▶ _WORK INSTRUCTIONS_
Pictures must not appear in the copy. Restate exactly the lines below from the one with "- [ - ] (공통, 디자인, 글로볼) FAQ 상세 컨테이너" through the one with "The following is", inclusive.

Items from a data source:
* * * * * * *

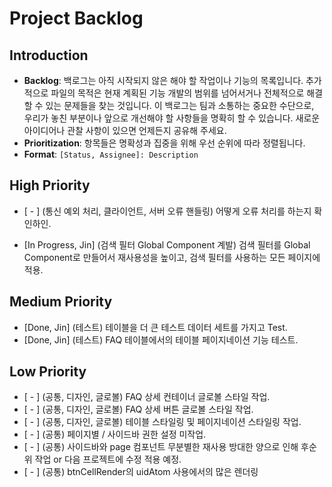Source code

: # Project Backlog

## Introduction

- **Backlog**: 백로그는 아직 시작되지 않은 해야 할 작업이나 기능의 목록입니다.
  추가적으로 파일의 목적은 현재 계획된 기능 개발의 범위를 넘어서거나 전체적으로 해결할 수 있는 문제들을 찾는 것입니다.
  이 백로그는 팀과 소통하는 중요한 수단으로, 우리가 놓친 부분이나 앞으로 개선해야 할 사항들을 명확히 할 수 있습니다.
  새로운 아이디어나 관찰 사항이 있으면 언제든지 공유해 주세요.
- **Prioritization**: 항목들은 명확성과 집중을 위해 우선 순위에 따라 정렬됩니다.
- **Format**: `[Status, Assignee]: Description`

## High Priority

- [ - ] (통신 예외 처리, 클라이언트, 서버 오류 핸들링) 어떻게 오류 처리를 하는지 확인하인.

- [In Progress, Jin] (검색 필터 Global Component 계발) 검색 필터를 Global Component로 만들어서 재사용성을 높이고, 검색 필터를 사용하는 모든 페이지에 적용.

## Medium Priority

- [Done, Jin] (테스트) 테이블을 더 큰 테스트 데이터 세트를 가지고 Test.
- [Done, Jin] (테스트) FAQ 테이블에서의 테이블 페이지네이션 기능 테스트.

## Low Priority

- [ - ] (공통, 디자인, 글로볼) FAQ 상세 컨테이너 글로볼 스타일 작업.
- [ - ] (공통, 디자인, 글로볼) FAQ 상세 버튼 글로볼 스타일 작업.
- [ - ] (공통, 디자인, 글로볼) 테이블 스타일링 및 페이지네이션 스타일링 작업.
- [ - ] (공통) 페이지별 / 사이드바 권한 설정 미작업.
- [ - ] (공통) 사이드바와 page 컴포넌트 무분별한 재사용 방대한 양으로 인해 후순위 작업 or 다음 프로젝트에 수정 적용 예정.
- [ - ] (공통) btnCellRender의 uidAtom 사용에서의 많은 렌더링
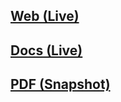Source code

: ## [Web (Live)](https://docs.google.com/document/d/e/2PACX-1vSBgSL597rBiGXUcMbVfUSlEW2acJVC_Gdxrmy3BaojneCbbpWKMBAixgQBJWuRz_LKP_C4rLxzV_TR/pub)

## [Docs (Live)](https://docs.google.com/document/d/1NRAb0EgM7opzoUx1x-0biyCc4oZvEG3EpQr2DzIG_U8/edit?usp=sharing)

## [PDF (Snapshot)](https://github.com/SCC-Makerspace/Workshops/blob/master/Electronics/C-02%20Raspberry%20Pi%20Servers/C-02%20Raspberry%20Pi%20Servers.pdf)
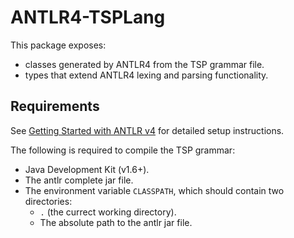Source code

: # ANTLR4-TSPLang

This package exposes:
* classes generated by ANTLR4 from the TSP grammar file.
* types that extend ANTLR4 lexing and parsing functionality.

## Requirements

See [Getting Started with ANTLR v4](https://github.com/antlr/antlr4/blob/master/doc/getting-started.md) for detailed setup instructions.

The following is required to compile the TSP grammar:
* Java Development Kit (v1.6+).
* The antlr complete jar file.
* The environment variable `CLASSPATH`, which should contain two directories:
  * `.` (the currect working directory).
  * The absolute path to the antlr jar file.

* * * * * * *

▶ _ANSWER TO THIS PROBLEM_
- [ - ] (공통, 디자인, 글로볼) FAQ 상세 컨테이너 글로볼 스타일 작업.
- [ - ] (공통, 디자인, 글로볼) FAQ 상세 버튼 글로볼 스타일 작업.
- [ - ] (공통, 디자인, 글로볼) 테이블 스타일링 및 페이지네이션 스타일링 작업.
- [ - ] (공통) 페이지별 / 사이드바 권한 설정 미작업.
- [ - ] (공통) 사이드바와 page 컴포넌트 무분별한 재사용 방대한 양으로 인해 후순위 작업 or 다음 프로젝트에 수정 적용 예정.
- [ - ] (공통) btnCellRender의 uidAtom 사용에서의 많은 렌더링
Source code

: ## [Web (Live)](https://docs.google.com/document/d/e/2PACX-1vSBgSL597rBiGXUcMbVfUSlEW2acJVC_Gdxrmy3BaojneCbbpWKMBAixgQBJWuRz_LKP_C4rLxzV_TR/pub)

## [Docs (Live)](https://docs.google.com/document/d/1NRAb0EgM7opzoUx1x-0biyCc4oZvEG3EpQr2DzIG_U8/edit?usp=sharing)

## [PDF (Snapshot)](https://github.com/SCC-Makerspace/Workshops/blob/master/Electronics/C-02%20Raspberry%20Pi%20Servers/C-02%20Raspberry%20Pi%20Servers.pdf)
Source code

: # ANTLR4-TSPLang

This package exposes:
* classes generated by ANTLR4 from the TSP grammar file.
* types that extend ANTLR4 lexing and parsing functionality.

## Requirements

See [Getting Started with ANTLR v4](https://github.com/antlr/antlr4/blob/master/doc/getting-started.md) for detailed setup instructions.

The following is required to compile the TSP grammar:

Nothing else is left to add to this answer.